Niet alleen het belang van een gedegen woordenschat hield Piet Spijkers ons voor. Hij slaagde er als geen ander in zijn liefde voor de Duitse literatuur over te brengen. Met passie vertelde hij in de klas over de mooiste boeken die hij ooit had gelezen. Hij hield van het sociaal-politieke engagement van Bertolt Brecht, had een zwak voor het werk van Siegfried Lenz en smulde van de verhalen van Heinrich Böll. ‘Fabelhaft!’.
Dat ik op mijn lijst koos voor ‘Der gute Mensch von Sezuan (Brecht), ‘Das Feuerschiff’ (Lenz) en ‘Die verlorene Ehre der Katharina Blum’ (Böll) kon Piet Spijkers bekoren. Ik herinner me dat het mondeling examen Duits over de literatuur een feestje was. We praatten honderduit over de boeken op mijn lijst, geen moment had ik het gevoel dat ik een proeve van bekwaamheid moest afleggen. Met het cijfer 9 verliet ik zijn lokaal.
Tijdens de diploma-uitreiking kwam Piet Spijkers enkele weken later nog even terug op dat mondeling examen. Het was een goed gebruik dat hij elk jaar bij deze gelegenheid een korte feestrede hield en enkele van zijn leerlingen in het zonnetje zette. Dat deed hij natuurlijk in het Duits en met veel gevoel voor humor. Een aantal leerlingen werd verrast met een presentje, door hem persoonlijk aangevraagd bij het consulaat van de Bondsrepubliek.
Ook in de boekenkast van ‘Herr Cleutjens’ staat zo’n geschenk. Piet Spijkers was het literatuurexamen niet vergeten en had het verzameld werk van Heinrich Böll ingepakt. Het Lesebuch staat nog altijd prominent tussen andere literaire klassiekers. Ook het kaartje van de consul-generaal zit er nog in: ‘Mit den besten Empfehlungen des Generalkonsulats der Bundesrepublik Deutschland’ staat erop.

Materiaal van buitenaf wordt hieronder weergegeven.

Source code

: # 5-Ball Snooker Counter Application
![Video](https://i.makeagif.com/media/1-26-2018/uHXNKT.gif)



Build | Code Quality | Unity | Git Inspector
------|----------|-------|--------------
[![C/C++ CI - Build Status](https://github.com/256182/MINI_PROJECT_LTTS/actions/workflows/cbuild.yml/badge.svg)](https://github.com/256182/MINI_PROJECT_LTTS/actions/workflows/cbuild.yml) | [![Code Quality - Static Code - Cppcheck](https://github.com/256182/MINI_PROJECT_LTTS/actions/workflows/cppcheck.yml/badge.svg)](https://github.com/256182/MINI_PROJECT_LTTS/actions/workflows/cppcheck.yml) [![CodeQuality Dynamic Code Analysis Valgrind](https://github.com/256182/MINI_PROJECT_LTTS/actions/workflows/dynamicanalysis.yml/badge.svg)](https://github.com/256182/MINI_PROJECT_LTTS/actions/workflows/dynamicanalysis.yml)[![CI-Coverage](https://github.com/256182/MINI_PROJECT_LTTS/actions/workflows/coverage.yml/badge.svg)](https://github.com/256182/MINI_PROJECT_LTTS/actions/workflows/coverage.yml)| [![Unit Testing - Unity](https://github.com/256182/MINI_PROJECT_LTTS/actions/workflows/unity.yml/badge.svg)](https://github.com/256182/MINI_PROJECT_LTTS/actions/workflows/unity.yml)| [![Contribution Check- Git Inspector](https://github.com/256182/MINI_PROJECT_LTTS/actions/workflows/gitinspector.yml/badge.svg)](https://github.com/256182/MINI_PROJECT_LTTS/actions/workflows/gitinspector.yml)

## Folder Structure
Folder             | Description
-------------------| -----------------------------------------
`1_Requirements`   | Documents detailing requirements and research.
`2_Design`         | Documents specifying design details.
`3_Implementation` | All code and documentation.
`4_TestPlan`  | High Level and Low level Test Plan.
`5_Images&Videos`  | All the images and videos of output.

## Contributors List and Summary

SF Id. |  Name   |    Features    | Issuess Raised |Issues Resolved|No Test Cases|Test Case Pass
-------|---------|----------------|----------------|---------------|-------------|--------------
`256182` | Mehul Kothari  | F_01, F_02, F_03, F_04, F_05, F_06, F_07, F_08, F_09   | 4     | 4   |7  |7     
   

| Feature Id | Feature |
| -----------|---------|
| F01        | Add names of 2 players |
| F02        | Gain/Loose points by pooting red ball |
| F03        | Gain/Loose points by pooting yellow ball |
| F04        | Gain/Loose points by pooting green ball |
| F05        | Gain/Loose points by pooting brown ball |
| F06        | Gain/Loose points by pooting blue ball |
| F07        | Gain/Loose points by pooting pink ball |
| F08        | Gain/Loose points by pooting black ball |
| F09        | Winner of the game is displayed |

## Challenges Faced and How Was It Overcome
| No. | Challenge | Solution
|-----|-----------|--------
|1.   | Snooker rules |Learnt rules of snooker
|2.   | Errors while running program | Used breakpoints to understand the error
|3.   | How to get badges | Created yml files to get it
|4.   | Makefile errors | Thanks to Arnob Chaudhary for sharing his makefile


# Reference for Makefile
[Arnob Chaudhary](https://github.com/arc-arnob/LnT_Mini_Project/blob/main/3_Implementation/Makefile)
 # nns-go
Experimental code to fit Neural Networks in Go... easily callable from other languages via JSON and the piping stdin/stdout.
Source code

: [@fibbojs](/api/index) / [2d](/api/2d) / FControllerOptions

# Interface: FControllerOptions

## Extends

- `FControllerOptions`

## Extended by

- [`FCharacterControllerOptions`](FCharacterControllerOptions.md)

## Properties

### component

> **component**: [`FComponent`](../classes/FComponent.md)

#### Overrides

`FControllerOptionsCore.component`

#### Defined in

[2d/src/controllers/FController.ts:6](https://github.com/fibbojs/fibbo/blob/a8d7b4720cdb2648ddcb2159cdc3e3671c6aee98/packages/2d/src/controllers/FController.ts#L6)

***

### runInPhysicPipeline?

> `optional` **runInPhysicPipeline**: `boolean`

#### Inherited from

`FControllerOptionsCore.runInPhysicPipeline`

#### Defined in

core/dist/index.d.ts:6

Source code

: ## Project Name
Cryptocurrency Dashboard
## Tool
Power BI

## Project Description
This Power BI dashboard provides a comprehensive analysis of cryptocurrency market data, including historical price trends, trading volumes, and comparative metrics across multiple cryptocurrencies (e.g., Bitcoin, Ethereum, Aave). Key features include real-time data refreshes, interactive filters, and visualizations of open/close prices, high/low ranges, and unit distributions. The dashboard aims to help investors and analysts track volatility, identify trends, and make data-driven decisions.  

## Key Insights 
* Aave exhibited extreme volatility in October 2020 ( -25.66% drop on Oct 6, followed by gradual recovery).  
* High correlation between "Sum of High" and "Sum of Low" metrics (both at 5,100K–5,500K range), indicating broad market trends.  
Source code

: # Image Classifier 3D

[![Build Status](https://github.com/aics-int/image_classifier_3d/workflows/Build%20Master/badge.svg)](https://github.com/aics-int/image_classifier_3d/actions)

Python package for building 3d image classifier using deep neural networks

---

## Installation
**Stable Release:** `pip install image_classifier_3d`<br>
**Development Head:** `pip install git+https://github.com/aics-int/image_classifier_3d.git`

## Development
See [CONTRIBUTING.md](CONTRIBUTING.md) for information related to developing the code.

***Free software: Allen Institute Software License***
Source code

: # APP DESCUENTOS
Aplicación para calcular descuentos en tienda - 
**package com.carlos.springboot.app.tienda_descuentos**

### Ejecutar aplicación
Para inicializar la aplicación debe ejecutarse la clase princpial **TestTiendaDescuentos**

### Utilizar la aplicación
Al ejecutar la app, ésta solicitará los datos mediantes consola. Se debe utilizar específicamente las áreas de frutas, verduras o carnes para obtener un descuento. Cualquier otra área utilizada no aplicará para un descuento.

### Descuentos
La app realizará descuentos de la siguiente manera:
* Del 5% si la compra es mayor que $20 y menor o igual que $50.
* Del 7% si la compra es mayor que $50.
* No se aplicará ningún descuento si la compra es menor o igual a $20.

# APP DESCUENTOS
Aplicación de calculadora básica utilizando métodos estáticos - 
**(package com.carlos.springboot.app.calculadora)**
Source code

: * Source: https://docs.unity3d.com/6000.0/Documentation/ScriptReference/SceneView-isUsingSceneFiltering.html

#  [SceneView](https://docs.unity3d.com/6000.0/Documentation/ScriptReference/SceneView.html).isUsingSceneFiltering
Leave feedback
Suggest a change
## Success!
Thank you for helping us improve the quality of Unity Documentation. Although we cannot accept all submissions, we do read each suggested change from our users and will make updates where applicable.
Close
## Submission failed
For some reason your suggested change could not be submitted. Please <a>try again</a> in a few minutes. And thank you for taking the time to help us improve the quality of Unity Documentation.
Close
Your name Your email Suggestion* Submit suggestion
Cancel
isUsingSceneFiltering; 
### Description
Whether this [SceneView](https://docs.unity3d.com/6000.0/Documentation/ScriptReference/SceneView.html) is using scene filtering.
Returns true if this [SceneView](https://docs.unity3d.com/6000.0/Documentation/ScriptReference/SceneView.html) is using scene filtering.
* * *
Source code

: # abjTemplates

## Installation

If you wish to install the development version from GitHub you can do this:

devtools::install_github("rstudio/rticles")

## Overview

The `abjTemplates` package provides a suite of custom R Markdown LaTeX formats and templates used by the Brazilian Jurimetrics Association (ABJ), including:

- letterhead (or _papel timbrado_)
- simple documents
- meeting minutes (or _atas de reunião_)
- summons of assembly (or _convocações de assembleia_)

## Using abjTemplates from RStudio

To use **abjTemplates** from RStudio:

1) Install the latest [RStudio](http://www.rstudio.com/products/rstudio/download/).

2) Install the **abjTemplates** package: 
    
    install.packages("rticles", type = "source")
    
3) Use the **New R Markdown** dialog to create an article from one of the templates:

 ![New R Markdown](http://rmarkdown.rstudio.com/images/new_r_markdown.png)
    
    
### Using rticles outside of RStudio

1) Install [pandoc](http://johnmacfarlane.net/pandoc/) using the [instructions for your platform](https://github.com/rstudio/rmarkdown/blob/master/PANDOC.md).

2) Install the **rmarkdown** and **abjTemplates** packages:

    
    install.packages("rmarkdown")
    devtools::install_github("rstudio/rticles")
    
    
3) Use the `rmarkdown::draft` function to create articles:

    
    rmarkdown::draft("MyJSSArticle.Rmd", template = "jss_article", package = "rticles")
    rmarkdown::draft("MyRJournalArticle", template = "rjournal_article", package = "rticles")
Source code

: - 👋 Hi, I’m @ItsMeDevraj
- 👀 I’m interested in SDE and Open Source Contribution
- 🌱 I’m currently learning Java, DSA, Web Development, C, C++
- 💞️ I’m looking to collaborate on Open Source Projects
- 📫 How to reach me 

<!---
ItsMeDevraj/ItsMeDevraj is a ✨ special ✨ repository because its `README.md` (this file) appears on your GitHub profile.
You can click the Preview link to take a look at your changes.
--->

Ik denk nog vaak aan Piet Spijkers. Fietsend door de bossen in Boxtel en langs de vennen in Oisterwijk richt ik in gedachten een monumentje voor hem op. Wortschatz kan ik missen als kiespijn, maar de liefde voor de Duitse letterkunde raak ik dankzij deze leraar niet meer kwijt. Niemals…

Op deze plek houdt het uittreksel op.